DATA EXCERPTS:
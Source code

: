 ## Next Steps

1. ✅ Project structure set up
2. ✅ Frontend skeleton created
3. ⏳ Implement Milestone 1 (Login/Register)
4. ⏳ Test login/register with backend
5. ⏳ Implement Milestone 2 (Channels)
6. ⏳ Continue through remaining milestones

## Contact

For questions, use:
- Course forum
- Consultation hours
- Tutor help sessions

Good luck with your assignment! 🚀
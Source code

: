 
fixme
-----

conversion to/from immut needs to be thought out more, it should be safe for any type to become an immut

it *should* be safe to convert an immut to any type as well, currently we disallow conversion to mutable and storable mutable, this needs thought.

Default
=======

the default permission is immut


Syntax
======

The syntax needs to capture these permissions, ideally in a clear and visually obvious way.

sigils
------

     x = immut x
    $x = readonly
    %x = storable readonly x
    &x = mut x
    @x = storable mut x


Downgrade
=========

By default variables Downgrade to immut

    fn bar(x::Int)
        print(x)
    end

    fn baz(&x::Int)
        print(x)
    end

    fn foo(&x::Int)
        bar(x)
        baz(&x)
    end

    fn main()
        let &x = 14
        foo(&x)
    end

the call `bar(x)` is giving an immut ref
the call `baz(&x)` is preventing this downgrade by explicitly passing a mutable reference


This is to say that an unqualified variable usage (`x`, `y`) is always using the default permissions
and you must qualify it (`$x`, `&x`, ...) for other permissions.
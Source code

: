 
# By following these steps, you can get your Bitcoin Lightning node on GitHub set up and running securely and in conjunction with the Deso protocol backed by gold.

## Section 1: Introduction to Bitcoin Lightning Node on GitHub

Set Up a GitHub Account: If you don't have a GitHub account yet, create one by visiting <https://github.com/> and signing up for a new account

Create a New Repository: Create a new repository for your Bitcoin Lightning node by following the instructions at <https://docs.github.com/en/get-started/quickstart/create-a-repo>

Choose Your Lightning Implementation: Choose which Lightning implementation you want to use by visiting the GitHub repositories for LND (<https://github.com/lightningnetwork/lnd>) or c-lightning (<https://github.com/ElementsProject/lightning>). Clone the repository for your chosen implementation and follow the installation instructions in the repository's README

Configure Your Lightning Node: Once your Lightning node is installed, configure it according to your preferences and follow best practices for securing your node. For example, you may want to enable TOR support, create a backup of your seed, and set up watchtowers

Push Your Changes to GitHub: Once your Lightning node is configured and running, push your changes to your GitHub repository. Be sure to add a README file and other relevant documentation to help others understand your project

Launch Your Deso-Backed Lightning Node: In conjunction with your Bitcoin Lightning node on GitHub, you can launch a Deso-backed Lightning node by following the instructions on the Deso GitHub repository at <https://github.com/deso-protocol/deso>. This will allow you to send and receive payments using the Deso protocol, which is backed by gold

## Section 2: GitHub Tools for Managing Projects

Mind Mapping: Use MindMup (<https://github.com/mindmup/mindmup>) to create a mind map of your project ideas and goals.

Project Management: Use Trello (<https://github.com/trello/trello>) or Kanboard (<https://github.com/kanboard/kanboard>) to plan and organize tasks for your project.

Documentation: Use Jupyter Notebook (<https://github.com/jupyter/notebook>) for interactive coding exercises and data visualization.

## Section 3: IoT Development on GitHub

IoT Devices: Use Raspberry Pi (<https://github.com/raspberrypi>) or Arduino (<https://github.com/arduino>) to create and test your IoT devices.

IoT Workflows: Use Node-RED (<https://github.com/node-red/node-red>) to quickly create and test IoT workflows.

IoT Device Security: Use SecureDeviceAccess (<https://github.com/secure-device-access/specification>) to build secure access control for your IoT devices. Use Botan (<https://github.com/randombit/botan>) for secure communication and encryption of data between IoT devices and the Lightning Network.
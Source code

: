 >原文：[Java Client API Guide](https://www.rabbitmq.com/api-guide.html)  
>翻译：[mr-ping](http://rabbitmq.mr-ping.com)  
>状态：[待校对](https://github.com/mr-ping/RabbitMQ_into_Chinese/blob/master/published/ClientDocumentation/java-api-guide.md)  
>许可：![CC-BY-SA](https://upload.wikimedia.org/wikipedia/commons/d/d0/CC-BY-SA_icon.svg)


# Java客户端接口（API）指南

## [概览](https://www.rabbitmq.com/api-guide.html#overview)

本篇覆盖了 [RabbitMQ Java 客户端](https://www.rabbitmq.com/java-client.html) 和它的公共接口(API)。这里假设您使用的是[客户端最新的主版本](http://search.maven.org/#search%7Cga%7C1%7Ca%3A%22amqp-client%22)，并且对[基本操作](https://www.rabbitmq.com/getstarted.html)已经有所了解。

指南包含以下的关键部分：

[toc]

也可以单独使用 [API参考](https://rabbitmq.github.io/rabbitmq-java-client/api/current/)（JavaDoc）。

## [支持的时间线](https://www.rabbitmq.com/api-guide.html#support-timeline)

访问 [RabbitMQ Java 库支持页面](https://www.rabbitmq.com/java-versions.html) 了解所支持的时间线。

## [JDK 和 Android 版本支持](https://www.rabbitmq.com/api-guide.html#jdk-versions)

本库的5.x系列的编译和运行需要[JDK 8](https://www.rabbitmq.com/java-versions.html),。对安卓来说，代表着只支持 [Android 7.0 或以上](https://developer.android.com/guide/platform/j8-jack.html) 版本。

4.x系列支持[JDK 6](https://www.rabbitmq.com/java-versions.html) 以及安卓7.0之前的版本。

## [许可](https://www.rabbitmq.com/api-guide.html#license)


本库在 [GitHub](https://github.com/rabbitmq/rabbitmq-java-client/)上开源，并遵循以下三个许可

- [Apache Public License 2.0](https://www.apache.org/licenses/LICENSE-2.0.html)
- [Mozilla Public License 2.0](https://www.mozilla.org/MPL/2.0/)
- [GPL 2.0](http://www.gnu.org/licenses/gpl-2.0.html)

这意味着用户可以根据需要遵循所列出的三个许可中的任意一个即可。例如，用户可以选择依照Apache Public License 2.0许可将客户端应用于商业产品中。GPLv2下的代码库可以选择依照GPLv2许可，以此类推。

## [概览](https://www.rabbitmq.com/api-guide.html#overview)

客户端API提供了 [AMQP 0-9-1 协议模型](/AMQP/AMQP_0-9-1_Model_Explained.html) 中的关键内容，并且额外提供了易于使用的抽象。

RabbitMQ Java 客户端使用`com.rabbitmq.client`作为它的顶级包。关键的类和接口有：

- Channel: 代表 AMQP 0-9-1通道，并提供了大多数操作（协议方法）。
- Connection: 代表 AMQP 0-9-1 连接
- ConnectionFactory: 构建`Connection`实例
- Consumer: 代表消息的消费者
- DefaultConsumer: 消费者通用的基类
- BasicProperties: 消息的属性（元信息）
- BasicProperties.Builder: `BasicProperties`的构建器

EXERCISE OBJECTIVE: The expected output is exactly the lines of the listing above between the line holding "# Java客户端接口（API）指南" and the line holding "- DefaultConsumer: 消费者通用的基类", inclusive.

EXERCISE OUTPUT:
# Java客户端接口（API）指南

## [概览](https://www.rabbitmq.com/api-guide.html#overview)

本篇覆盖了 [RabbitMQ Java 客户端](https://www.rabbitmq.com/java-client.html) 和它的公共接口(API)。这里假设您使用的是[客户端最新的主版本](http://search.maven.org/#search%7Cga%7C1%7Ca%3A%22amqp-client%22)，并且对[基本操作](https://www.rabbitmq.com/getstarted.html)已经有所了解。

指南包含以下的关键部分：

[toc]

也可以单独使用 [API参考](https://rabbitmq.github.io/rabbitmq-java-client/api/current/)（JavaDoc）。

## [支持的时间线](https://www.rabbitmq.com/api-guide.html#support-timeline)

访问 [RabbitMQ Java 库支持页面](https://www.rabbitmq.com/java-versions.html) 了解所支持的时间线。

## [JDK 和 Android 版本支持](https://www.rabbitmq.com/api-guide.html#jdk-versions)

本库的5.x系列的编译和运行需要[JDK 8](https://www.rabbitmq.com/java-versions.html),。对安卓来说，代表着只支持 [Android 7.0 或以上](https://developer.android.com/guide/platform/j8-jack.html) 版本。

4.x系列支持[JDK 6](https://www.rabbitmq.com/java-versions.html) 以及安卓7.0之前的版本。

## [许可](https://www.rabbitmq.com/api-guide.html#license)


本库在 [GitHub](https://github.com/rabbitmq/rabbitmq-java-client/)上开源，并遵循以下三个许可

- [Apache Public License 2.0](https://www.apache.org/licenses/LICENSE-2.0.html)
- [Mozilla Public License 2.0](https://www.mozilla.org/MPL/2.0/)
- [GPL 2.0](http://www.gnu.org/licenses/gpl-2.0.html)

这意味着用户可以根据需要遵循所列出的三个许可中的任意一个即可。例如，用户可以选择依照Apache Public License 2.0许可将客户端应用于商业产品中。GPLv2下的代码库可以选择依照GPLv2许可，以此类推。

## [概览](https://www.rabbitmq.com/api-guide.html#overview)

客户端API提供了 [AMQP 0-9-1 协议模型](/AMQP/AMQP_0-9-1_Model_Explained.html) 中的关键内容，并且额外提供了易于使用的抽象。

RabbitMQ Java 客户端使用`com.rabbitmq.client`作为它的顶级包。关键的类和接口有：

- Channel: 代表 AMQP 0-9-1通道，并提供了大多数操作（协议方法）。
- Connection: 代表 AMQP 0-9-1 连接
- ConnectionFactory: 构建`Connection`实例
- Consumer: 代表消息的消费者
- DefaultConsumer: 消费者通用的基类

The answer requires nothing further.